Directions: Everything in the records is to be written out exactly, except the pictures.
════════
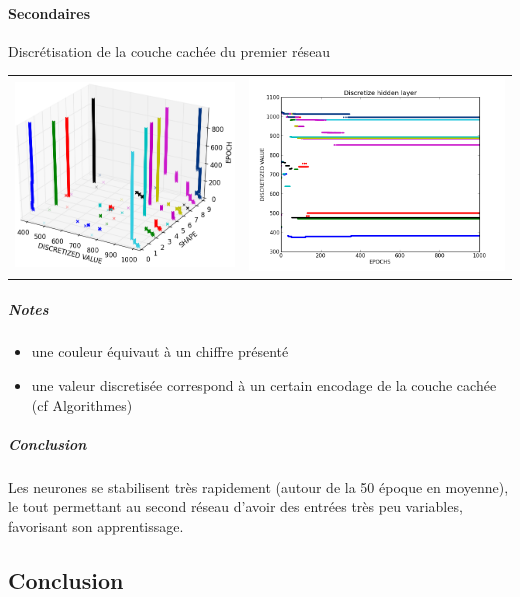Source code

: \documentclass[a4paper,12pt]{article}
\begin{document}
      \paragraph*{Secondaires}
	Discrétisation de la couche cachée du premier réseau
      	\begin{center}
	  \begin{tabular}{lr}
	    \hspace*{-1cm}
	    \includegraphics[width=250px]{../cleeremans_2007/digit_reco/discretize_cloud.png}
	    &
	    \hspace*{-1cm}
	    \includegraphics[width=290px]{../cleeremans_2007/digit_reco/discretize.png} 
	  \end{tabular}
	\end{center} 
	\subparagraph*{Notes}
	  \begin{itemize}
	    \item une couleur équivaut à un chiffre présenté
	    \item une valeur discretisée correspond à un certain encodage de la couche cachée (cf Algorithmes)
	  \end{itemize}
	\subparagraph*{Conclusion}
	  Les neurones se stabilisent très rapidement (autour de la 50 époque en moyenne), 
	  le tout permettant au second réseau d'avoir des entrées très peu variables, favorisant
	  son apprentissage.
	  


    \subsection*{Conclusion}
    
\end{document}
════════
Result for this exercise:
Source code

: \documentclass[a4paper,12pt]{article}
\begin{document}
      \paragraph*{Secondaires}
	Discrétisation de la couche cachée du premier réseau
      	\begin{center}
	  \begin{tabular}{lr}
	    \hspace*{-1cm}
	    \includegraphics[width=250px]{../cleeremans_2007/digit_reco/discretize_cloud.png}
	    &
	    \hspace*{-1cm}
	    \includegraphics[width=290px]{../cleeremans_2007/digit_reco/discretize.png} 
	  \end{tabular}
	\end{center} 
	\subparagraph*{Notes}
	  \begin{itemize}
	    \item une couleur équivaut à un chiffre présenté
	    \item une valeur discretisée correspond à un certain encodage de la couche cachée (cf Algorithmes)
	  \end{itemize}
	\subparagraph*{Conclusion}
	  Les neurones se stabilisent très rapidement (autour de la 50 époque en moyenne), 
	  le tout permettant au second réseau d'avoir des entrées très peu variables, favorisant
	  son apprentissage.
	  


    \subsection*{Conclusion}
    
\end{document}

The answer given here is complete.